**** Input data

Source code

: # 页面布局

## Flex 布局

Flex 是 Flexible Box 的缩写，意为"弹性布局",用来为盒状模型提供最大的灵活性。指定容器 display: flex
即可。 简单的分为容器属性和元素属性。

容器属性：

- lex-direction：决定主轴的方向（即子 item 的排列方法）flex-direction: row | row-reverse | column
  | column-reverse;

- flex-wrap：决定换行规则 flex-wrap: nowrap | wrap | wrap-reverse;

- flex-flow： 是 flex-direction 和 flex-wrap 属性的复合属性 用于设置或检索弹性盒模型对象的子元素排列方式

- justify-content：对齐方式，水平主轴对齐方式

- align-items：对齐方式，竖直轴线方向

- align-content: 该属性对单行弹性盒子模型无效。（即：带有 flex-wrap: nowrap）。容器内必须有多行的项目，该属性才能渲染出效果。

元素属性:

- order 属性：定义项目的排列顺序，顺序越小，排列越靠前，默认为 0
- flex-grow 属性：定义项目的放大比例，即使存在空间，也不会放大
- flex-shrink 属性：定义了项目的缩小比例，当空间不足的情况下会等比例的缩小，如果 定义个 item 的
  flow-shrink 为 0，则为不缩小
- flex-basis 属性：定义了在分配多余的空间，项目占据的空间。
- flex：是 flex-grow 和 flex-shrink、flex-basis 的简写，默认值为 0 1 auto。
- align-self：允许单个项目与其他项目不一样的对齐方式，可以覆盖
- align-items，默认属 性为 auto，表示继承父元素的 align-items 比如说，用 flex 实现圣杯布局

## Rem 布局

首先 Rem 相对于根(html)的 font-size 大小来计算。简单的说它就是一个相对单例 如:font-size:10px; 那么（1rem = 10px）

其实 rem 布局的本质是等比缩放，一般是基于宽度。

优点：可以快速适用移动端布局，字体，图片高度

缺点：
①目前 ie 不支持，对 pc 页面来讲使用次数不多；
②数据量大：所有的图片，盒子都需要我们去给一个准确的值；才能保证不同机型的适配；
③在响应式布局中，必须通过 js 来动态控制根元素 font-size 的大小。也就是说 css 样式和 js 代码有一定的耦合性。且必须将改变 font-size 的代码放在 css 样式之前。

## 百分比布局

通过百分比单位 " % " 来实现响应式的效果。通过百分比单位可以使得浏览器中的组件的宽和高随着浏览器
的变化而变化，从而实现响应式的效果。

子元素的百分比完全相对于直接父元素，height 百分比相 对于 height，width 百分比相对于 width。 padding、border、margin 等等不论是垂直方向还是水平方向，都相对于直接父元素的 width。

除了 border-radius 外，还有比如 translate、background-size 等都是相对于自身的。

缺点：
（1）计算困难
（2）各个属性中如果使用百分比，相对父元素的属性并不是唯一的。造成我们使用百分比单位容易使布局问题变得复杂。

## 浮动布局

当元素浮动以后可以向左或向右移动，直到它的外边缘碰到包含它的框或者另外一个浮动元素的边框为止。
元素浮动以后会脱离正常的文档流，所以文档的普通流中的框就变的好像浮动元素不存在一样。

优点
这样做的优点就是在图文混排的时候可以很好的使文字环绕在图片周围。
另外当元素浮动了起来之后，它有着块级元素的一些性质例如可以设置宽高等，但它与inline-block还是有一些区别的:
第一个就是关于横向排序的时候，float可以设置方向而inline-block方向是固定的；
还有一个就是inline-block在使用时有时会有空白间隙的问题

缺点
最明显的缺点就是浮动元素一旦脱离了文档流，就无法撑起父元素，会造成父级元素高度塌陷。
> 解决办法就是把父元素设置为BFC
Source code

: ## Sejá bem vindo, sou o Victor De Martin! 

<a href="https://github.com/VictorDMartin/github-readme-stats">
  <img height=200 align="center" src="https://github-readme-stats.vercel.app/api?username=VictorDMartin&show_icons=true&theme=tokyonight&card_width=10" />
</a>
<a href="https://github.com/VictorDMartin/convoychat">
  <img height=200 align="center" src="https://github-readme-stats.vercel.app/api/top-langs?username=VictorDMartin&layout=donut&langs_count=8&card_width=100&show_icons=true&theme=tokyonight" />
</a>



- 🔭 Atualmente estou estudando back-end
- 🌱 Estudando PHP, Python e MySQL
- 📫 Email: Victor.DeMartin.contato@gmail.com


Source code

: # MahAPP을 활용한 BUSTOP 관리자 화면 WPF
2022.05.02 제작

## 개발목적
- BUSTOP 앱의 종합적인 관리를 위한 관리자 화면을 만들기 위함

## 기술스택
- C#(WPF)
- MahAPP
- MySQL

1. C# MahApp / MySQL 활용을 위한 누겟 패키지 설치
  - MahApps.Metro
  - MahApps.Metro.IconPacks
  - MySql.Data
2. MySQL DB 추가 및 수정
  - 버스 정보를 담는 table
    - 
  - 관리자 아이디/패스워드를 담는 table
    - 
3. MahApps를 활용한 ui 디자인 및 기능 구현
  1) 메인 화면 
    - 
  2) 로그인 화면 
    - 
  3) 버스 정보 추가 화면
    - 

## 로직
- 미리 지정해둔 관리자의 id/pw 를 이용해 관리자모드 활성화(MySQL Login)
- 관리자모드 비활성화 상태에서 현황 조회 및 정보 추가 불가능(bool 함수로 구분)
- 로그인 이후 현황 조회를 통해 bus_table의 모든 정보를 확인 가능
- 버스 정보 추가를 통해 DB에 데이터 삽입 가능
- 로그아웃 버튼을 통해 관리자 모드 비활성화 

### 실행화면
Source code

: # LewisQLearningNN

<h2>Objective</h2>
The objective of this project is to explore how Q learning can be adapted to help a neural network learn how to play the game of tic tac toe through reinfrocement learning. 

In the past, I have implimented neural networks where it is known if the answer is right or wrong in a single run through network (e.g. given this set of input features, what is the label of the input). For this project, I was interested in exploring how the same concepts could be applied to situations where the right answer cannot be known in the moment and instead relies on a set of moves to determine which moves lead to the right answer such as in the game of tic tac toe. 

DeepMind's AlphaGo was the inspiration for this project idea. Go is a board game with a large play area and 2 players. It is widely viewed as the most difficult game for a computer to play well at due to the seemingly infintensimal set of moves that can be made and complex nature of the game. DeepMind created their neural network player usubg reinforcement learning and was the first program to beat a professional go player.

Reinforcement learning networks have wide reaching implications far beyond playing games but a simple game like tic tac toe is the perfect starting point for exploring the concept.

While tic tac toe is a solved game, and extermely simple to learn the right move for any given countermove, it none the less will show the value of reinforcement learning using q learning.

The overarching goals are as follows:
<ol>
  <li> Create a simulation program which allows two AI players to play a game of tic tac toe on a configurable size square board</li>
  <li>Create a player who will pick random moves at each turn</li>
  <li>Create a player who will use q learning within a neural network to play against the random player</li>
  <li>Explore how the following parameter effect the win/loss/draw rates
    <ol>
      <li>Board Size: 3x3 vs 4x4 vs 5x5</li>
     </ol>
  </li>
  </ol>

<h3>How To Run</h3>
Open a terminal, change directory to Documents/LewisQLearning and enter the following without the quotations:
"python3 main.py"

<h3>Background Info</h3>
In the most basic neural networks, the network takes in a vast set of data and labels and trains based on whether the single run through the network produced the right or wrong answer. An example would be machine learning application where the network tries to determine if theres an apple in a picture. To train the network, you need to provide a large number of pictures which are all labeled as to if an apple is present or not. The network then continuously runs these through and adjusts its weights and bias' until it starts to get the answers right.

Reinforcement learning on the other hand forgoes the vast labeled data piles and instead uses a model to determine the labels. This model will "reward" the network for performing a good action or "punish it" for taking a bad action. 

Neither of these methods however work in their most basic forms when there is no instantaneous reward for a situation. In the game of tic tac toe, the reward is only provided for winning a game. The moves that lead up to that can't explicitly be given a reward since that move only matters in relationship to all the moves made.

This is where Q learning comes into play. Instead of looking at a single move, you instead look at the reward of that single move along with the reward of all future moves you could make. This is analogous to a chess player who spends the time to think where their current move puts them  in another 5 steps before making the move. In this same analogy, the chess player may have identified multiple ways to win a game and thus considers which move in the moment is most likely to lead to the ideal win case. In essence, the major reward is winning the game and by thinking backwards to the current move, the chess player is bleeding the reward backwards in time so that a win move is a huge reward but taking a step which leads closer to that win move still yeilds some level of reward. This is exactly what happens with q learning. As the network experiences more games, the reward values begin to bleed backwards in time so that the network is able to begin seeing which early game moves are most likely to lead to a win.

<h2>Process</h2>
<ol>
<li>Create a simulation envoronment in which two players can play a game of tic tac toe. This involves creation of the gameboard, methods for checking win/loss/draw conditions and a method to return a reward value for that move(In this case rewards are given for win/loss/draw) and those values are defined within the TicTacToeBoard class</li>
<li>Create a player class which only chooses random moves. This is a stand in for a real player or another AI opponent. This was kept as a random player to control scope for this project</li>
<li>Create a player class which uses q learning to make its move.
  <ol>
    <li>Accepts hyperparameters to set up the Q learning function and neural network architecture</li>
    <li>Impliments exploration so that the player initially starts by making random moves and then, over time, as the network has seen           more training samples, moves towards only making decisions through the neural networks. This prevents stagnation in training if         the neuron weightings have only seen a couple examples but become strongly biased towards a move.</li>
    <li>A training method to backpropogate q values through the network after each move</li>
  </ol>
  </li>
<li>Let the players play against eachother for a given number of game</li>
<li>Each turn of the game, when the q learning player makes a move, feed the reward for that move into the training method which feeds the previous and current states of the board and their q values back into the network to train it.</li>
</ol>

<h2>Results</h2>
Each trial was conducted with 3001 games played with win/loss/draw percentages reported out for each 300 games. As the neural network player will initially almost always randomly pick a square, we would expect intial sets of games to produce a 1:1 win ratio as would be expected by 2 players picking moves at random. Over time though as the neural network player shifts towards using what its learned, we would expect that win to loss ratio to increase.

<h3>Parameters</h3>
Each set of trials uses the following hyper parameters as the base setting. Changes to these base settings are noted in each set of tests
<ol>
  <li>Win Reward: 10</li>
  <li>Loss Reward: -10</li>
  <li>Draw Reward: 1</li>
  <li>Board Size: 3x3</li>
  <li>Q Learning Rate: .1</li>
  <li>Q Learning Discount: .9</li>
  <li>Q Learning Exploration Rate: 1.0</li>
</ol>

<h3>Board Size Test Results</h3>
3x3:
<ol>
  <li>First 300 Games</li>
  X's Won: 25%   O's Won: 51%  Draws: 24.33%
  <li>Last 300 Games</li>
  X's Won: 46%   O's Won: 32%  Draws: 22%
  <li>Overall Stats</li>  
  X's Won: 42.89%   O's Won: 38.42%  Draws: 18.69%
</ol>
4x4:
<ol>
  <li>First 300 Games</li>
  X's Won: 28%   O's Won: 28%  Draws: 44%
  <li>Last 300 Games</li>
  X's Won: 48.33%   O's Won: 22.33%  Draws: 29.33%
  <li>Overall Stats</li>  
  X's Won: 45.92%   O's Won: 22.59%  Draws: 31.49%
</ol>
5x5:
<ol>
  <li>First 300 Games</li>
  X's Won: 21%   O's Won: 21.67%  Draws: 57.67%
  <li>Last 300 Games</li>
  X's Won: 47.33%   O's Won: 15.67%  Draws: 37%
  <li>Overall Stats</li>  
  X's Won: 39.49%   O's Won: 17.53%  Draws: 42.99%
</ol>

********

### Problem description
Copy each line of the data that includes the word "shrink".

### Task response
- flex-shrink 属性：定义了项目的缩小比例，当空间不足的情况下会等比例的缩小，如果 定义个 item 的
  flow-shrink 为 0，则为不缩小
- flex：是 flex-grow 和 flex-shrink、flex-basis 的简写，默认值为 0 1 auto。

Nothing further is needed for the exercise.